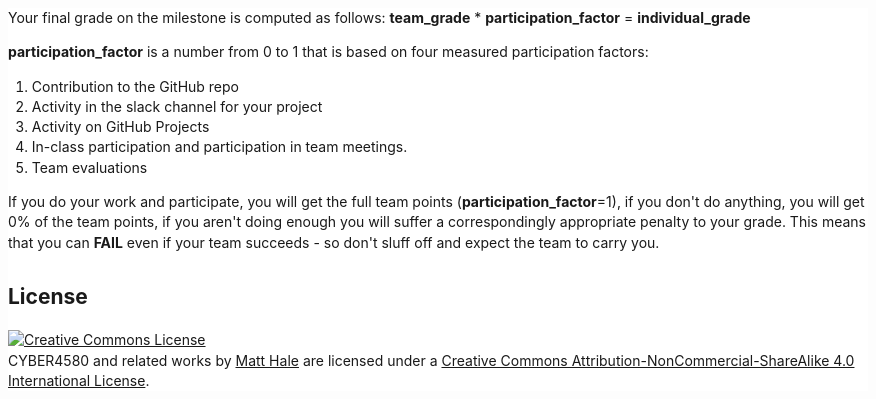 Your final grade on the milestone is computed as follows:
**team_grade** * **participation_factor** = **individual_grade**

**participation_factor** is a number from 0 to 1 that is based on four measured participation factors:

1. Contribution to the GitHub repo
1. Activity in the slack channel for your project
1. Activity on GitHub Projects
1. In-class participation and participation in team meetings.
1. Team evaluations

If you do your work and participate, you will get the full team points (**participation_factor**=1), if you don't do anything, you will get 0% of the team points, if you aren't doing enough you will suffer a correspondingly appropriate penalty to your grade. This means that you can **FAIL** even if your team succeeds - so don't sluff off and expect the team to carry you.


## License
<a rel="license" href="http://creativecommons.org/licenses/by-nc-sa/4.0/"><img alt="Creative Commons License" style="border-width:0" src="https://i.creativecommons.org/l/by-nc-sa/4.0/88x31.png" /></a><br /><span xmlns:dct="http://purl.org/dc/terms/" property="dct:title">CYBER4580 and related works</span> by <a xmlns:cc="http://creativecommons.org/ns#" href="http://faculty.ist.unomaha.edu/mlhale" property="cc:attributionName" rel="cc:attributionURL">Matt Hale</a> are licensed under a <a rel="license" href="http://creativecommons.org/licenses/by-nc-sa/4.0/">Creative Commons Attribution-NonCommercial-ShareAlike 4.0 International License</a>.
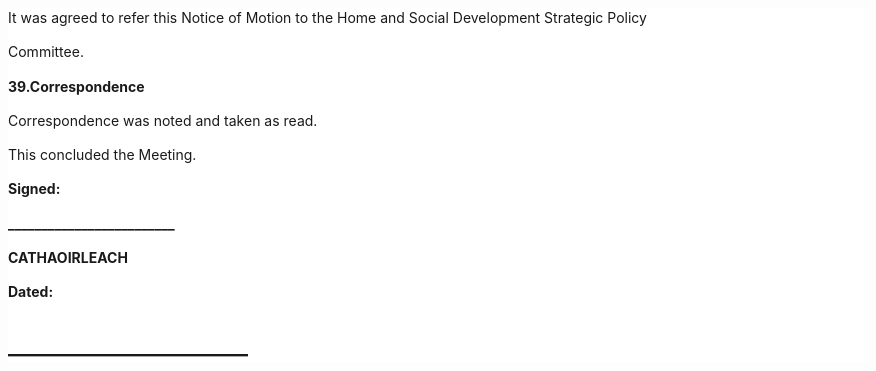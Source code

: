 It was agreed to refer this Notice of Motion to the Home and Social Development Strategic Policy

Committee.

**39.Correspondence**

Correspondence was noted and taken as read.

This concluded the Meeting.

**Signed:**

**\_\_\_\_\_\_\_\_\_\_\_\_\_\_\_\_\_\_\_\_\_\_\_\_\_**

**CATHAOIRLEACH**

**Dated:**

**\_\_\_\_\_\_\_\_\_\_\_\_\_\_\_\_\_\_\_\_\_\_\_\_**
---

━━━━━━━━━━━━━━━━

Your task
Write out exactly, and only, the lines from the line holding "If you do your" through the end of the data, inclusive, without any pictures.

Expected answer
If you do your work and participate, you will get the full team points (**participation_factor**=1), if you don't do anything, you will get 0% of the team points, if you aren't doing enough you will suffer a correspondingly appropriate penalty to your grade. This means that you can **FAIL** even if your team succeeds - so don't sluff off and expect the team to carry you.


## License
<a rel="license" href="http://creativecommons.org/licenses/by-nc-sa/4.0/"><img alt="Creative Commons License" style="border-width:0" src="https://i.creativecommons.org/l/by-nc-sa/4.0/88x31.png" /></a><br /><span xmlns:dct="http://purl.org/dc/terms/" property="dct:title">CYBER4580 and related works</span> by <a xmlns:cc="http://creativecommons.org/ns#" href="http://faculty.ist.unomaha.edu/mlhale" property="cc:attributionName" rel="cc:attributionURL">Matt Hale</a> are licensed under a <a rel="license" href="http://creativecommons.org/licenses/by-nc-sa/4.0/">Creative Commons Attribution-NonCommercial-ShareAlike 4.0 International License</a>.
Source code

: It was agreed to refer this Notice of Motion to the Home and Social Development Strategic Policy

Committee.

**39.Correspondence**

Correspondence was noted and taken as read.

This concluded the Meeting.

**Signed:**

**\_\_\_\_\_\_\_\_\_\_\_\_\_\_\_\_\_\_\_\_\_\_\_\_\_**

**CATHAOIRLEACH**

**Dated:**

**\_\_\_\_\_\_\_\_\_\_\_\_\_\_\_\_\_\_\_\_\_\_\_\_**
---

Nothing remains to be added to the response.